> _PROBLEM TO SOLVE_
Only text lines belong in the answer: the lines from the first one in the records through the line with "y_Roastery 5_Cairo Oasis Coffee_3: 276.0", copied exactly.

============

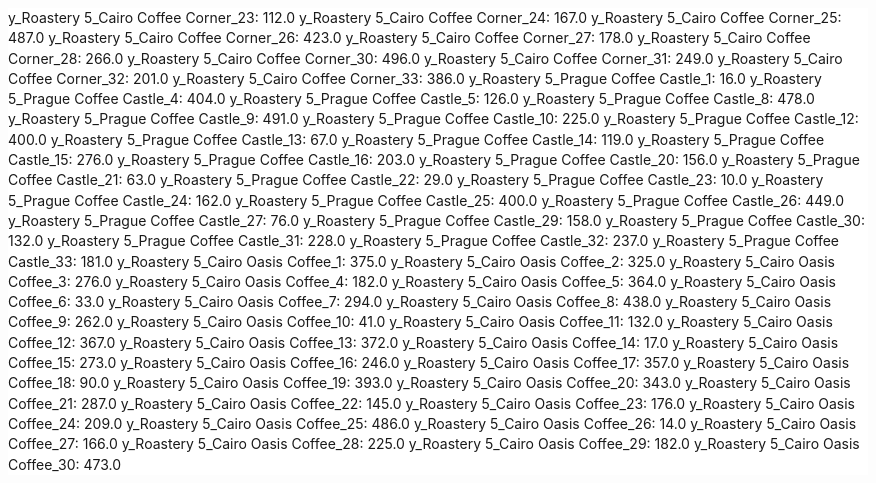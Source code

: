 y_Roastery 5_Cairo Coffee Corner_23: 112.0
y_Roastery 5_Cairo Coffee Corner_24: 167.0
y_Roastery 5_Cairo Coffee Corner_25: 487.0
y_Roastery 5_Cairo Coffee Corner_26: 423.0
y_Roastery 5_Cairo Coffee Corner_27: 178.0
y_Roastery 5_Cairo Coffee Corner_28: 266.0
y_Roastery 5_Cairo Coffee Corner_30: 496.0
y_Roastery 5_Cairo Coffee Corner_31: 249.0
y_Roastery 5_Cairo Coffee Corner_32: 201.0
y_Roastery 5_Cairo Coffee Corner_33: 386.0
y_Roastery 5_Prague Coffee Castle_1: 16.0
y_Roastery 5_Prague Coffee Castle_4: 404.0
y_Roastery 5_Prague Coffee Castle_5: 126.0
y_Roastery 5_Prague Coffee Castle_8: 478.0
y_Roastery 5_Prague Coffee Castle_9: 491.0
y_Roastery 5_Prague Coffee Castle_10: 225.0
y_Roastery 5_Prague Coffee Castle_12: 400.0
y_Roastery 5_Prague Coffee Castle_13: 67.0
y_Roastery 5_Prague Coffee Castle_14: 119.0
y_Roastery 5_Prague Coffee Castle_15: 276.0
y_Roastery 5_Prague Coffee Castle_16: 203.0
y_Roastery 5_Prague Coffee Castle_20: 156.0
y_Roastery 5_Prague Coffee Castle_21: 63.0
y_Roastery 5_Prague Coffee Castle_22: 29.0
y_Roastery 5_Prague Coffee Castle_23: 10.0
y_Roastery 5_Prague Coffee Castle_24: 162.0
y_Roastery 5_Prague Coffee Castle_25: 400.0
y_Roastery 5_Prague Coffee Castle_26: 449.0
y_Roastery 5_Prague Coffee Castle_27: 76.0
y_Roastery 5_Prague Coffee Castle_29: 158.0
y_Roastery 5_Prague Coffee Castle_30: 132.0
y_Roastery 5_Prague Coffee Castle_31: 228.0
y_Roastery 5_Prague Coffee Castle_32: 237.0
y_Roastery 5_Prague Coffee Castle_33: 181.0
y_Roastery 5_Cairo Oasis Coffee_1: 375.0
y_Roastery 5_Cairo Oasis Coffee_2: 325.0
y_Roastery 5_Cairo Oasis Coffee_3: 276.0
y_Roastery 5_Cairo Oasis Coffee_4: 182.0
y_Roastery 5_Cairo Oasis Coffee_5: 364.0
y_Roastery 5_Cairo Oasis Coffee_6: 33.0
y_Roastery 5_Cairo Oasis Coffee_7: 294.0
y_Roastery 5_Cairo Oasis Coffee_8: 438.0
y_Roastery 5_Cairo Oasis Coffee_9: 262.0
y_Roastery 5_Cairo Oasis Coffee_10: 41.0
y_Roastery 5_Cairo Oasis Coffee_11: 132.0
y_Roastery 5_Cairo Oasis Coffee_12: 367.0
y_Roastery 5_Cairo Oasis Coffee_13: 372.0
y_Roastery 5_Cairo Oasis Coffee_14: 17.0
y_Roastery 5_Cairo Oasis Coffee_15: 273.0
y_Roastery 5_Cairo Oasis Coffee_16: 246.0
y_Roastery 5_Cairo Oasis Coffee_17: 357.0
y_Roastery 5_Cairo Oasis Coffee_18: 90.0
y_Roastery 5_Cairo Oasis Coffee_19: 393.0
y_Roastery 5_Cairo Oasis Coffee_20: 343.0
y_Roastery 5_Cairo Oasis Coffee_21: 287.0
y_Roastery 5_Cairo Oasis Coffee_22: 145.0
y_Roastery 5_Cairo Oasis Coffee_23: 176.0
y_Roastery 5_Cairo Oasis Coffee_24: 209.0
y_Roastery 5_Cairo Oasis Coffee_25: 486.0
y_Roastery 5_Cairo Oasis Coffee_26: 14.0
y_Roastery 5_Cairo Oasis Coffee_27: 166.0
y_Roastery 5_Cairo Oasis Coffee_28: 225.0
y_Roastery 5_Cairo Oasis Coffee_29: 182.0
y_Roastery 5_Cairo Oasis Coffee_30: 473.0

============

> _TASK SOLUTION_
Source code

: y_Roastery 5_Cairo Coffee Corner_23: 112.0
y_Roastery 5_Cairo Coffee Corner_24: 167.0
y_Roastery 5_Cairo Coffee Corner_25: 487.0
y_Roastery 5_Cairo Coffee Corner_26: 423.0
y_Roastery 5_Cairo Coffee Corner_27: 178.0
y_Roastery 5_Cairo Coffee Corner_28: 266.0
y_Roastery 5_Cairo Coffee Corner_30: 496.0
y_Roastery 5_Cairo Coffee Corner_31: 249.0
y_Roastery 5_Cairo Coffee Corner_32: 201.0
y_Roastery 5_Cairo Coffee Corner_33: 386.0
y_Roastery 5_Prague Coffee Castle_1: 16.0
y_Roastery 5_Prague Coffee Castle_4: 404.0
y_Roastery 5_Prague Coffee Castle_5: 126.0
y_Roastery 5_Prague Coffee Castle_8: 478.0
y_Roastery 5_Prague Coffee Castle_9: 491.0
y_Roastery 5_Prague Coffee Castle_10: 225.0
y_Roastery 5_Prague Coffee Castle_12: 400.0
y_Roastery 5_Prague Coffee Castle_13: 67.0
y_Roastery 5_Prague Coffee Castle_14: 119.0
y_Roastery 5_Prague Coffee Castle_15: 276.0
y_Roastery 5_Prague Coffee Castle_16: 203.0
y_Roastery 5_Prague Coffee Castle_20: 156.0
y_Roastery 5_Prague Coffee Castle_21: 63.0
y_Roastery 5_Prague Coffee Castle_22: 29.0
y_Roastery 5_Prague Coffee Castle_23: 10.0
y_Roastery 5_Prague Coffee Castle_24: 162.0
y_Roastery 5_Prague Coffee Castle_25: 400.0
y_Roastery 5_Prague Coffee Castle_26: 449.0
y_Roastery 5_Prague Coffee Castle_27: 76.0
y_Roastery 5_Prague Coffee Castle_29: 158.0
y_Roastery 5_Prague Coffee Castle_30: 132.0
y_Roastery 5_Prague Coffee Castle_31: 228.0
y_Roastery 5_Prague Coffee Castle_32: 237.0
y_Roastery 5_Prague Coffee Castle_33: 181.0
y_Roastery 5_Cairo Oasis Coffee_1: 375.0
y_Roastery 5_Cairo Oasis Coffee_2: 325.0
y_Roastery 5_Cairo Oasis Coffee_3: 276.0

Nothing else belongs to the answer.